Right, except I would say _nowhere_ rather than everywhere. If (?!\S+)
matches, \] does not. If \] matches, (?!\S+) does not.
> Jussi> Positive lookahead:
>
[quoted text clipped - 7 lines]
> The reason for my testing was because the regexp fails to match the
> case where there is nothing between the brackets. Note that the
I thought that was the case that succeeded. That pattern is just like
(.*)\[\](.*) with an extra condition that the part of input that
matches \](.*) must also match \S+, which it does, since the ] is
there.
Are you sure that you understand that a lookahead pattern always
consumes an empty string? So your whole pattern can only match a pair
of brackets [], with the two groups on each side of it.
> In the real-world case that led me to examine the lookahead option,
> I had a regexp matching a long string (9 group captures) that failed
> when one of the expected groups, inside a bracket pair, was empty.
> \\S+ does not match inside [] and thus caused the whole regex to
> fail.
\S matches the right bracket, and eats it, too. (?=\S+) also matches
the right bracket but doesn't eat it.
Nine groups sounds rather complicated.
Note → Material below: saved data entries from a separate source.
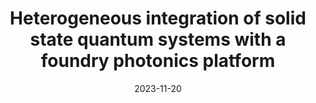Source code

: ---
title: "Heterogeneous integration of solid state quantum systems with a foundry photonics
platform"
collection: talks
type: "Poster Presentation"
permalink: /talks/M4QN
venue: "Materials for Quantum Horizons Scanning UK Conference"
date: 2023-11-20
location: "Cambridge, United Kingdom"
---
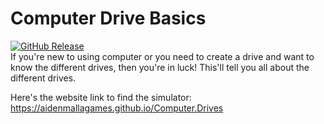 # Computer Drive Basics
<a href="https://github.com/AidenMallaGames/Computer.Drives/releases/tag/v0.1.0-alpha">
  <img src="https://img.shields.io/github/v/release/AidenMallaGames/Computer.Drives?include_prereleases" alt="GitHub Release" /></a>
  <br>
If you're new to using computer or you need to create a drive and want to know the different drives, then you're in luck! This'll tell you all about the different drives.

Here's the website link to find the simulator: https://aidenmallagames.github.io/Computer.Drives
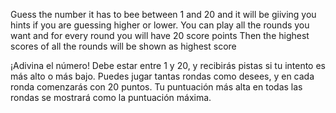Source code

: Guess the number it has to bee between 1 and 20 and it will be giiving
you hints if you are guessing higher or lower.
You can play all the rounds you want and for every round you will have 20 score points
Then the highest scores of all the rounds will be shown as highest score

¡Adivina el número! Debe estar entre 1 y 20, y recibirás pistas si tu intento es más alto o más bajo.
Puedes jugar tantas rondas como desees, y en cada ronda comenzarás con 20 puntos.
Tu puntuación más alta en todas las rondas se mostrará como la puntuación máxima.
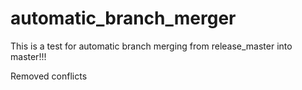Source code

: # automatic_branch_merger

This is a test for automatic branch merging from release_master into master!!!

Removed conflicts
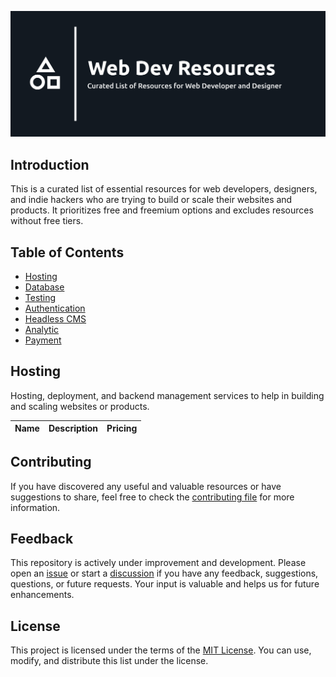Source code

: ![Web Dev Resources](./banner.png)

## Introduction

This is a curated list of essential resources for web developers, designers, and indie hackers
who are trying to build or scale their websites and products. It prioritizes free and freemium options and excludes resources without free tiers.

## Table of Contents

-  [Hosting](#-hosting)
-  [Database](#-database)
-  [Testing](#-testing)
-  [Authentication](#-authentication)
-  [Headless CMS](#-headless-cms)
-  [Analytic](#-analytic)
-  [Payment](#-payment)

## Hosting

Hosting, deployment, and backend management services to help in building and scaling websites or products.

| Name | Description | Pricing |
| ---- | ----------- | ------- |

## Contributing

If you have discovered any useful and valuable resources or have suggestions to share,
feel free to check the [contributing file](https://github.com/syahrizaldev/webdev-resources/contributing.md)
for more information.

## Feedback

This repository is actively under improvement and development.
Please open an [issue](https://github.com/syahrizaldev/webdev-resources/issues)
or start a [discussion](https://github.com/syahrizaldev/webdev-resources/discussions)
if you have any feedback, suggestions, questions, or future requests.
Your input is valuable and helps us for future enhancements.

## License

This project is licensed under the terms of the [MIT License](./license).
You can use, modify, and distribute this list under the license.
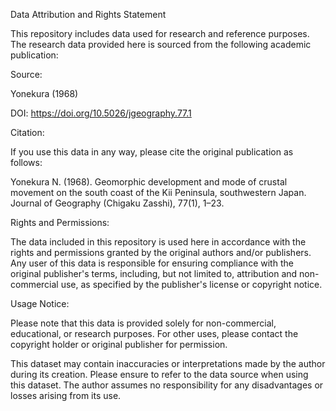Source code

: Data Attribution and Rights Statement


This repository includes data used for research and reference purposes. The research data provided here is sourced from the following academic publication:


Source:

Yonekura (1968)

DOI: https://doi.org/10.5026/jgeography.77.1

Citation:

If you use this data in any way, please cite the original publication as follows:

Yonekura N. (1968). Geomorphic development and mode of crustal movement on the south coast of the Kii Peninsula, southwestern Japan. Journal of Geography (Chigaku Zasshi), 77(1), 1–23.

Rights and Permissions:

The data included in this repository is used here in accordance with the rights and permissions granted by the original authors and/or publishers. Any user of this data is responsible for ensuring compliance with the original publisher's terms, including, but not limited to, attribution and non-commercial use, as specified by the publisher's license or copyright notice.

Usage Notice:

Please note that this data is provided solely for non-commercial, educational, or research purposes. For other uses, please contact the copyright holder or original publisher for permission.

This dataset may contain inaccuracies or interpretations made by the author during its creation. Please ensure to refer to the data source when using this dataset. The author assumes no responsibility for any disadvantages or losses arising from its use.

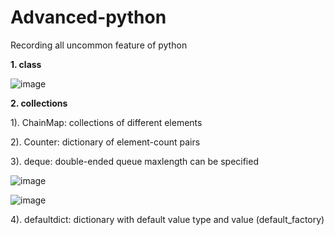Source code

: # Advanced-python
Recording all uncommon feature of python

**1. class**
   
![image](https://github.com/ChunZhuo/Advanced-python/assets/118121876/ccf4ee0b-2a81-4ae3-b384-767809c333f4)

**2. collections**
   
   1). ChainMap: collections of different elements
   
   2). Counter: dictionary of element-count pairs
   
   3). deque: double-ended queue maxlength can be specified
   
   ![image](https://github.com/ChunZhuo/Advanced-python/assets/118121876/5563d0be-58e3-4af0-aa80-884792e5008b)


   ![image](https://github.com/ChunZhuo/Advanced-python/assets/118121876/cd834260-9c59-4914-90b4-34f7d2d7e6a2)

   4). defaultdict: dictionary with default value type and value  (default_factory)



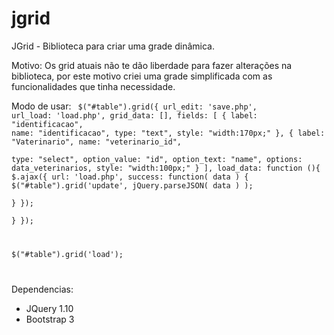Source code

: jgrid
=====

JGrid - Biblioteca para criar uma grade dinâmica.

Motivo: Os grid atuais não te dão liberdade para fazer alterações na biblioteca, por este motivo criei uma grade simplificada com as funcionalidades que tinha necessidade.

Modo de usar:
<code>
 $("#table").grid({
	url_edit: 'save.php',
	url_load: 'load.php',
	grid_data: [],
	fields: [
		{ 
			label: "identificacao", 
			name: "identificacao",
			type: "text",
			style: "width:170px;"
		},
		{ 
			label: "Vaterinario", 
			name: "veterinario_id",				
			type: "select",
			option_value: "id",
			option_text: "name",
			options: data_veterinarios,
			style: "width:100px;"
		}
	],
	load_data: function (){
		$.ajax({
			url: 'load.php', 
			success: function( data ) {
				$("#table").grid('update', jQuery.parseJSON( data ) );				
			}
		});				
	}
});			

$("#table").grid('load');

</code>


Dependencias:
* JQuery 1.10
* Bootstrap 3
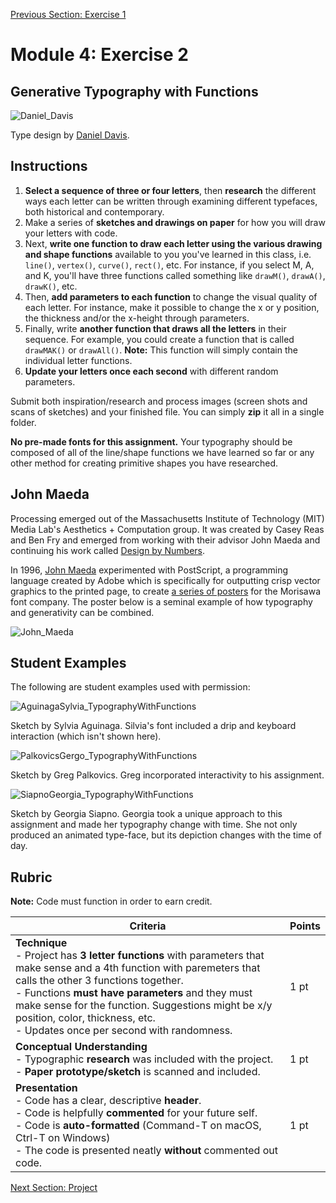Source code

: [Previous Section: Exercise 1](2_EXERCISE.md)

# Module 4: Exercise 2

## Generative Typography with Functions

![Daniel_Davis](images/Daniel_Davis.jpg)

Type design by [Daniel Davis](https://www.danieldavis.com/parametric-typography/).

## Instructions

1. **Select a sequence of three or four letters**, then **research** the different ways each letter can be written through examining different typefaces, both historical and contemporary.
2. Make a series of **sketches and drawings on paper** for how you will draw your letters with code.
3. Next, **write one function to draw each letter using the various drawing and shape functions** available to you you've learned in this class, i.e. `line()`, `vertex()`, `curve()`, `rect()`, etc. For instance, if you select M, A, and K, you'll have three functions called something like `drawM()`, `drawA()`, `drawK()`, etc.
4. Then, **add parameters to each function** to change the visual quality of each letter. For instance, make it possible to change the x or y position, the thickness and/or the x-height through  parameters.
5. Finally, write **another function that draws all the letters** in their sequence. For example, you could create a function that is called `drawMAK()` or `drawAll()`. **Note:** This function will simply contain the individual letter functions.
6. **Update your letters once each second** with different random parameters.

Submit both inspiration/research and process images (screen shots and scans of sketches) and your finished file. You can simply **zip** it all in a single folder.

**No pre-made fonts for this assignment.** Your typography should be composed of all of the line/shape functions we have learned so far or any other method for creating primitive shapes you have researched.

## John Maeda

Processing emerged out of the Massachusetts Institute of Technology (MIT) Media Lab's Aesthetics + Computation group. It was created by Casey Reas and Ben Fry and emerged from working with their advisor John Maeda and continuing his work called [Design by Numbers](https://en.wikipedia.org/wiki/Design_By_Numbers).

In 1996, [John Maeda](https://maedastudio.com/) experimented with PostScript, a programming language created by Adobe which is specifically for outputting crisp vector graphics to the printed page, to create [a series of posters](https://maedastudio.com/morisawa-10-2016/) for the Morisawa font company. The poster below is a seminal example of how typography and generativity can be combined.

![John_Maeda](images/John_Maeda.jpg)

## Student Examples

The following are student examples used with permission:

![AguinagaSylvia_TypographyWithFunctions](images/AguinagaSylvia_TypographyWithFunctions.gif)

Sketch by Sylvia Aguinaga. Silvia's font included a drip and keyboard interaction (which isn't shown here).

![PalkovicsGergo_TypographyWithFunctions](images/PalkovicsGergo_TypographyWithFunctions.gif)

Sketch by Greg Palkovics. Greg incorporated interactivity to his assignment.

![SiapnoGeorgia_TypographyWithFunctions](images/SiapnoGeorgia_TypographyWithFunctions.gif)

Sketch by Georgia Siapno. Georgia took a unique approach to this assignment and made her typography change with time. She not only produced an animated type-face, but its depiction changes with the time of day.

## Rubric

**Note:** Code must function in order to earn credit.

| Criteria                                                     | Points |
| ------------------------------------------------------------ | ------ |
| **Technique**<br />- Project has **3 letter functions** with parameters that make sense and a 4th function with paremeters that calls the other 3 functions together.<br />- Functions **must have parameters** and they must make sense for the function. Suggestions might be x/y position, color, thickness, etc.<br />- Updates once per second with randomness. | 1 pt   |
| **Conceptual Understanding**<br />- Typographic **research** was included with the project.<br />- **Paper prototype/sketch** is scanned and included. | 1 pt   |
| **Presentation**<br />- Code has a clear, descriptive **header**.<br />- Code is helpfully **commented** for your future self.<br />- Code is **auto-formatted** (Command-T on macOS, Ctrl-T on Windows)<br />- The code is presented neatly **without** commented out code. | 1 pt   |

[Next Section: Project](4_PROJECT.md)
Do you need to do it all in one
expression?
> I would like to see a useful, nontrivial application of lookahead.
> It doesn't appear to me that there is one.
I think there is a candidate in the other post I made, this morning I
think, where someone wanted to split a certain file at each <?xml...>
thingamajic in it.
(Which reminds me, you might consider the use of non-greedy patterns,
like .*?, since those .* try to eat the bracket pairs, too, and that
may lead to something that feels unintuitive.)
> And the negative lookahead just appears broken.
Let me contrive an example of sorts: a maximal digit sequence not
bounded by a . or a - or an e.
import java.util.regex.Matcher;
import java.util.regex.Pattern;
class NonLook {
public static void main(String [] _) {
Matcher m = Pattern
.compile("(?<![.e\\-\\d])\\d++(?![.e\\-])")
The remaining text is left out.